Our Week in Reviews: 9/6/25
- September 6, 2025
A recap of the books we’ve spotlighted in the past few days.
V Is for Venom: Agatha Christie’s Chemicals of Death by Kathryn Harkup (Bloomsbury Sigma). Reviewed by Lawrence De Maria. “This is a book written for chemistry buffs — if there is such a thing — by an author who’s herself a former chemist. Harkup fills it with bacteria, acids, noxious flowers, toxins, and all sorts of other things that can kill you. Some of the substances require minimal doses to un-alive you quickly.

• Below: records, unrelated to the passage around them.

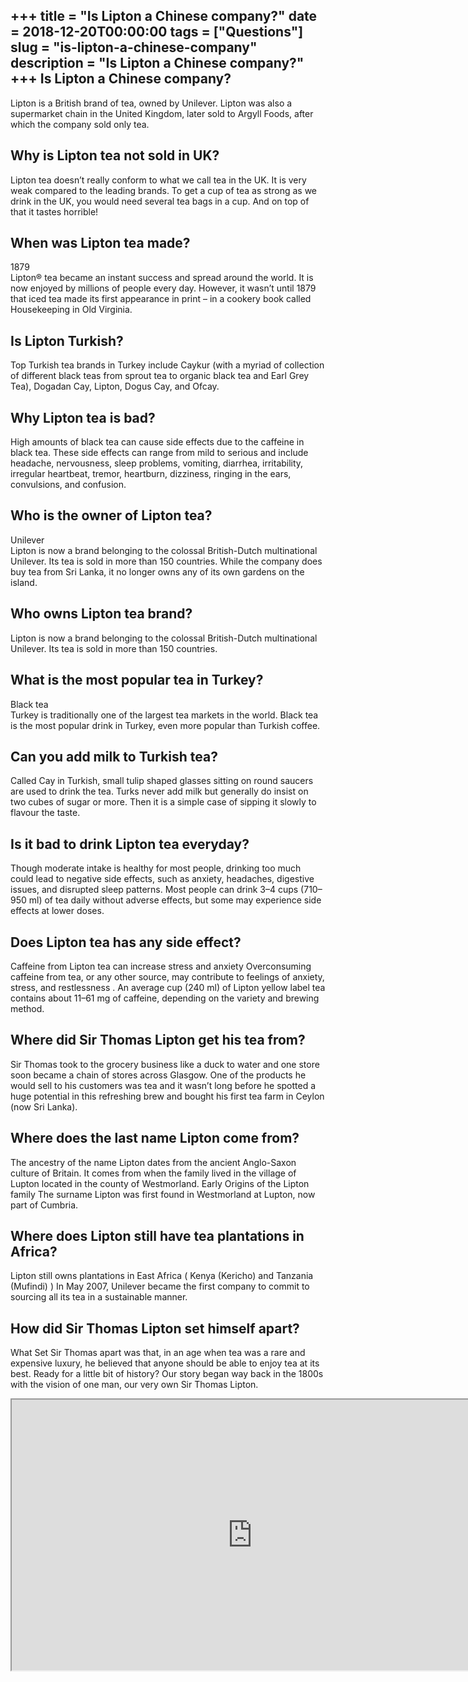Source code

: +++
title = "Is Lipton a Chinese company?"
date = 2018-12-20T00:00:00
tags = ["Questions"]
slug = "is-lipton-a-chinese-company"
description = "Is Lipton a Chinese company?"
+++
Is Lipton a Chinese company?
----------------------------

Lipton is a British brand of tea, owned by Unilever. Lipton was also a supermarket chain in the United Kingdom, later sold to Argyll Foods, after which the company sold only tea.

Why is Lipton tea not sold in UK?
---------------------------------

Lipton tea doesn’t really conform to what we call tea in the UK. It is very weak compared to the leading brands. To get a cup of tea as strong as we drink in the UK, you would need several tea bags in a cup. And on top of that it tastes horrible!

When was Lipton tea made?
-------------------------

1879  
Lipton® tea became an instant success and spread around the world. It is now enjoyed by millions of people every day. However, it wasn’t until 1879 that iced tea made its first appearance in print – in a cookery book called Housekeeping in Old Virginia.

Is Lipton Turkish?
------------------

Top Turkish tea brands in Turkey include Caykur (with a myriad of collection of different black teas from sprout tea to organic black tea and Earl Grey Tea), Dogadan Cay, Lipton, Dogus Cay, and Ofcay.

Why Lipton tea is bad?
----------------------

High amounts of black tea can cause side effects due to the caffeine in black tea. These side effects can range from mild to serious and include headache, nervousness, sleep problems, vomiting, diarrhea, irritability, irregular heartbeat, tremor, heartburn, dizziness, ringing in the ears, convulsions, and confusion.

Who is the owner of Lipton tea?
-------------------------------

Unilever  
Lipton is now a brand belonging to the colossal British-Dutch multinational Unilever. Its tea is sold in more than 150 countries. While the company does buy tea from Sri Lanka, it no longer owns any of its own gardens on the island.

Who owns Lipton tea brand?
--------------------------

Lipton is now a brand belonging to the colossal British-Dutch multinational Unilever. Its tea is sold in more than 150 countries.

What is the most popular tea in Turkey?
---------------------------------------

Black tea  
Turkey is traditionally one of the largest tea markets in the world. Black tea is the most popular drink in Turkey, even more popular than Turkish coffee.

Can you add milk to Turkish tea?
--------------------------------

Called Cay in Turkish, small tulip shaped glasses sitting on round saucers are used to drink the tea. Turks never add milk but generally do insist on two cubes of sugar or more. Then it is a simple case of sipping it slowly to flavour the taste.

Is it bad to drink Lipton tea everyday?
---------------------------------------

Though moderate intake is healthy for most people, drinking too much could lead to negative side effects, such as anxiety, headaches, digestive issues, and disrupted sleep patterns. Most people can drink 3–4 cups (710–950 ml) of tea daily without adverse effects, but some may experience side effects at lower doses.

Does Lipton tea has any side effect?
------------------------------------

Caffeine from Lipton tea can increase stress and anxiety Overconsuming caffeine from tea, or any other source, may contribute to feelings of anxiety, stress, and restlessness . An average cup (240 ml) of Lipton yellow label tea contains about 11–61 mg of caffeine, depending on the variety and brewing method.

Where did Sir Thomas Lipton get his tea from?
---------------------------------------------

Sir Thomas took to the grocery business like a duck to water and one store soon became a chain of stores across Glasgow. One of the products he would sell to his customers was tea and it wasn’t long before he spotted a huge potential in this refreshing brew and bought his first tea farm in Ceylon (now Sri Lanka).

Where does the last name Lipton come from?
------------------------------------------

The ancestry of the name Lipton dates from the ancient Anglo-Saxon culture of Britain. It comes from when the family lived in the village of Lupton located in the county of Westmorland. Early Origins of the Lipton family The surname Lipton was first found in Westmorland at Lupton, now part of Cumbria.

Where does Lipton still have tea plantations in Africa?
-------------------------------------------------------

Lipton still owns plantations in East Africa ( Kenya (Kericho) and Tanzania (Mufindi) ) In May 2007, Unilever became the first company to commit to sourcing all its tea in a sustainable manner.

How did Sir Thomas Lipton set himself apart?
--------------------------------------------

What Set Sir Thomas apart was that, in an age when tea was a rare and expensive luxury, he believed that anyone should be able to enjoy tea at its best. Ready for a little bit of history? Our story began way back in the 1800s with the vision of one man, our very own Sir Thomas Lipton.

<iframe allow="accelerometer; autoplay; clipboard-write; encrypted-media; gyroscope; picture-in-picture" allowfullscreen="" class="__youtube_prefs__  epyt-is-override  no-lazyload" data-no-lazy="1" data-origheight="433" data-origwidth="770" data-skipgform_ajax_framebjll="" height="433" id="_ytid_77162" loading="lazy" src="https://www.youtube.com/embed/CQZbEDQR8f8?enablejsapi=1&autoplay=0&cc_load_policy=0&cc_lang_pref=&iv_load_policy=1&loop=0&modestbranding=0&rel=1&fs=1&playsinline=0&autohide=2&theme=dark&color=red&controls=1&" title="YouTube player" width="770"></iframe>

Others work slowly, dragging out the homicide over time. The most pernicious may be the common substances — such as medicine-cabinet analgesics — that, when wielded improperly (and wildly inappropriately), can kill. Murderers especially enjoy them because nefariousness can be hard to detect; any resultant deaths are often passed off as a victim’s mistake or a suicide.”
Make Me Commissioner: I Know What’s Wrong with Baseball and How to Fix It by Jane Leavy (Grand Central Publishing). Reviewed by Randy Cepuch. “Leavy makes a strong case that the advent of analytics — basing managerial decisions on detailed data rather than gut feelings — sapped the magic out of a game where it once seemed anything could happen. (Michael Lewis’ 2003 book, Moneyball, detailing how the Oakland A’s used number-crunching to make the most of undervalued players, popularized the now-ubiquitous practice. Lewis is among those interviewed in Make Me Commissioner.)”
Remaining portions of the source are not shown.